═════ Supplied data

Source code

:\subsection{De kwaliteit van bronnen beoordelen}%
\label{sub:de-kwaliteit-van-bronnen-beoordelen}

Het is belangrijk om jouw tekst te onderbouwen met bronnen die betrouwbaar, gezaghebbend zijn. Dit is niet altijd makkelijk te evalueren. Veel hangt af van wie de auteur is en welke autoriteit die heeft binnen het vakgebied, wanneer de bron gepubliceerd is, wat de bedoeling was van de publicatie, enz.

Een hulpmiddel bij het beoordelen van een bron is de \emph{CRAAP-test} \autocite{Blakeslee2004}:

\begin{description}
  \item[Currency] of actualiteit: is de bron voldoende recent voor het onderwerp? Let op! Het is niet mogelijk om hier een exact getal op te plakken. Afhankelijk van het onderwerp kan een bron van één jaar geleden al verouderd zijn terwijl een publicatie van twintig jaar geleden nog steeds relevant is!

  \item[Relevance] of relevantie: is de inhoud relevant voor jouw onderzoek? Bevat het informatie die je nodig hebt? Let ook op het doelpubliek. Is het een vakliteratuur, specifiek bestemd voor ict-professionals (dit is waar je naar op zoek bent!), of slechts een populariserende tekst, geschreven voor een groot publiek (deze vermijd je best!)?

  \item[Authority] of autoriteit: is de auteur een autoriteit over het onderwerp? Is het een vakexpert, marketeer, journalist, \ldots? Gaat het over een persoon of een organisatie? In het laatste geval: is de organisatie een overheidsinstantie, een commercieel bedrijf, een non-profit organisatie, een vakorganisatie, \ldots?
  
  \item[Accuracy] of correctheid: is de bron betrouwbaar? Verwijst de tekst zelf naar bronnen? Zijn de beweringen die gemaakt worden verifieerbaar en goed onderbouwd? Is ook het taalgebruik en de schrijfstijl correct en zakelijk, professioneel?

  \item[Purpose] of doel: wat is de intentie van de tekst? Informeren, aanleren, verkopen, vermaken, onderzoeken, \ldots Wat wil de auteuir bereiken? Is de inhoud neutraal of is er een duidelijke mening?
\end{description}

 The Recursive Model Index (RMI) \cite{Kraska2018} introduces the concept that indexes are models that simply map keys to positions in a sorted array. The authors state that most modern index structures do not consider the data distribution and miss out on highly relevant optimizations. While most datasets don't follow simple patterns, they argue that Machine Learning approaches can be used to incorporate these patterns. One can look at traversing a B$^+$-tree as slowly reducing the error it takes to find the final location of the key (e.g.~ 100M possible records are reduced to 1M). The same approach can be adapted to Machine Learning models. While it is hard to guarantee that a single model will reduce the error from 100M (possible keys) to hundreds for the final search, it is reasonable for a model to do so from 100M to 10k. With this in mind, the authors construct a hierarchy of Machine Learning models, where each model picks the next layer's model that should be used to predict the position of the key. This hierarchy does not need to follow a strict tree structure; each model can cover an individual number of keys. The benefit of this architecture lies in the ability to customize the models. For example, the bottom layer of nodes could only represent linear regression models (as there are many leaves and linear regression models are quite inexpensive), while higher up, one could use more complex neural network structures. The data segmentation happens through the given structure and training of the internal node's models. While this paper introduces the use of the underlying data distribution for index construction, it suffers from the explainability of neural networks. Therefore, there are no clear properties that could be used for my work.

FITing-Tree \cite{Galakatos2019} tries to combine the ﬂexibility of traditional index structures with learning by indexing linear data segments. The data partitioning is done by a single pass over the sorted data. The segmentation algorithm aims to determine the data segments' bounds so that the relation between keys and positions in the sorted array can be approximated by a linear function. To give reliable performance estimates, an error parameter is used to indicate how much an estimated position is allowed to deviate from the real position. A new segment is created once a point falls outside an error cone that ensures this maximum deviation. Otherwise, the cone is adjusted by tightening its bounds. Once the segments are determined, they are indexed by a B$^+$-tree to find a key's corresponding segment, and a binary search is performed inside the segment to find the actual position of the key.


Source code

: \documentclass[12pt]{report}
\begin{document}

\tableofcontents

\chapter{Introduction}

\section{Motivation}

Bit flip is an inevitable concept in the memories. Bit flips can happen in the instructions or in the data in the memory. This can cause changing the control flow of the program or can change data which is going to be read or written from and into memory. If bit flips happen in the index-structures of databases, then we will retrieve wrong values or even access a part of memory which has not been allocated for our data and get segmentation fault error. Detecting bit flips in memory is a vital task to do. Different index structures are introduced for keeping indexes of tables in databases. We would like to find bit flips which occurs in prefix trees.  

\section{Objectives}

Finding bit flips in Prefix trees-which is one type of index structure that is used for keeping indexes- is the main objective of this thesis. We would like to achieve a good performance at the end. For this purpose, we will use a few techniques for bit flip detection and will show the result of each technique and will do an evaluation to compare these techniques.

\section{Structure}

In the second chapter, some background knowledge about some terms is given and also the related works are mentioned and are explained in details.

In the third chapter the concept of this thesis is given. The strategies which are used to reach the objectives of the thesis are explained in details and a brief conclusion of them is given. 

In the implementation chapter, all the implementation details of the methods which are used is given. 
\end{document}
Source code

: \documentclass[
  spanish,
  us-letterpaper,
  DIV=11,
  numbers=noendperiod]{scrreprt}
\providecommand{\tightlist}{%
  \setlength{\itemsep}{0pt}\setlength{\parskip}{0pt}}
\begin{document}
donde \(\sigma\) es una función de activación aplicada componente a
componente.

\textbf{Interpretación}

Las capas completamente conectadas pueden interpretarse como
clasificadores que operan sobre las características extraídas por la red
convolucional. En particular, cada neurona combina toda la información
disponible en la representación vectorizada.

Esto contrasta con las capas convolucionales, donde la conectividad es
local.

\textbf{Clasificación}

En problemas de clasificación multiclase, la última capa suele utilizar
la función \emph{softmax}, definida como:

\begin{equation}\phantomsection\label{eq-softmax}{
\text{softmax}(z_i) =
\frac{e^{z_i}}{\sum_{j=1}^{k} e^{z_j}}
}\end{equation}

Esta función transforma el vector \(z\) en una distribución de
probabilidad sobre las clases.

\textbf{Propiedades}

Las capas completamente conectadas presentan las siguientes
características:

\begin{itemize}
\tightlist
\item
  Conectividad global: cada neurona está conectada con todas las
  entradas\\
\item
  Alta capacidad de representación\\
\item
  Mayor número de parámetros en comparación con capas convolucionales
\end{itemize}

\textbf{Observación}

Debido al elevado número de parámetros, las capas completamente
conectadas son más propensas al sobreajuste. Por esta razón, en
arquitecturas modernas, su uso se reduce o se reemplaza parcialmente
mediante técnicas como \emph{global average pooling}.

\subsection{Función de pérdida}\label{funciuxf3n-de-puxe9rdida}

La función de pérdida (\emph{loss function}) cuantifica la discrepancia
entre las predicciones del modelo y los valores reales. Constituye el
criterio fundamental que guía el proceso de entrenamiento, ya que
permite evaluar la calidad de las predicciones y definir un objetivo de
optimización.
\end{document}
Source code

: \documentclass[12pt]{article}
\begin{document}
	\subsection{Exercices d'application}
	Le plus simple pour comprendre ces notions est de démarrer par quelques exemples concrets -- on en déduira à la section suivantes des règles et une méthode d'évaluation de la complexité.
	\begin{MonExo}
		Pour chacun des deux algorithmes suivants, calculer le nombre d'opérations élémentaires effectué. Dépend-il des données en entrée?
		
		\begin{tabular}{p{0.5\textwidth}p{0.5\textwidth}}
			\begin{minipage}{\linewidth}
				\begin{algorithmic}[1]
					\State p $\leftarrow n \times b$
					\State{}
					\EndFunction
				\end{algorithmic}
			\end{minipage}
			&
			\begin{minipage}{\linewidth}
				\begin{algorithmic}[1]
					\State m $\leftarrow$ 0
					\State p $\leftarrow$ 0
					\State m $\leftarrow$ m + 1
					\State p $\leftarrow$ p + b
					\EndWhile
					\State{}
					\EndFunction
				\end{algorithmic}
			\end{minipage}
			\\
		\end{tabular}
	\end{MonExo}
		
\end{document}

══════════

**What this task involves**
I'd like the lines above from the one with "Le plus simple" up to and including the one with "p $\leftarrow$ 0" copied exactly, with no other lines.

**Solution to this exercise**
	Le plus simple pour comprendre ces notions est de démarrer par quelques exemples concrets -- on en déduira à la section suivantes des règles et une méthode d'évaluation de la complexité.
	\begin{MonExo}
		Pour chacun des deux algorithmes suivants, calculer le nombre d'opérations élémentaires effectué. Dépend-il des données en entrée?
		
		\begin{tabular}{p{0.5\textwidth}p{0.5\textwidth}}
			\begin{minipage}{\linewidth}
				\begin{algorithmic}[1]
					\State p $\leftarrow n \times b$
					\State{}
					\EndFunction
				\end{algorithmic}
			\end{minipage}
			&
			\begin{minipage}{\linewidth}
				\begin{algorithmic}[1]
					\State m $\leftarrow$ 0
					\State p $\leftarrow$ 0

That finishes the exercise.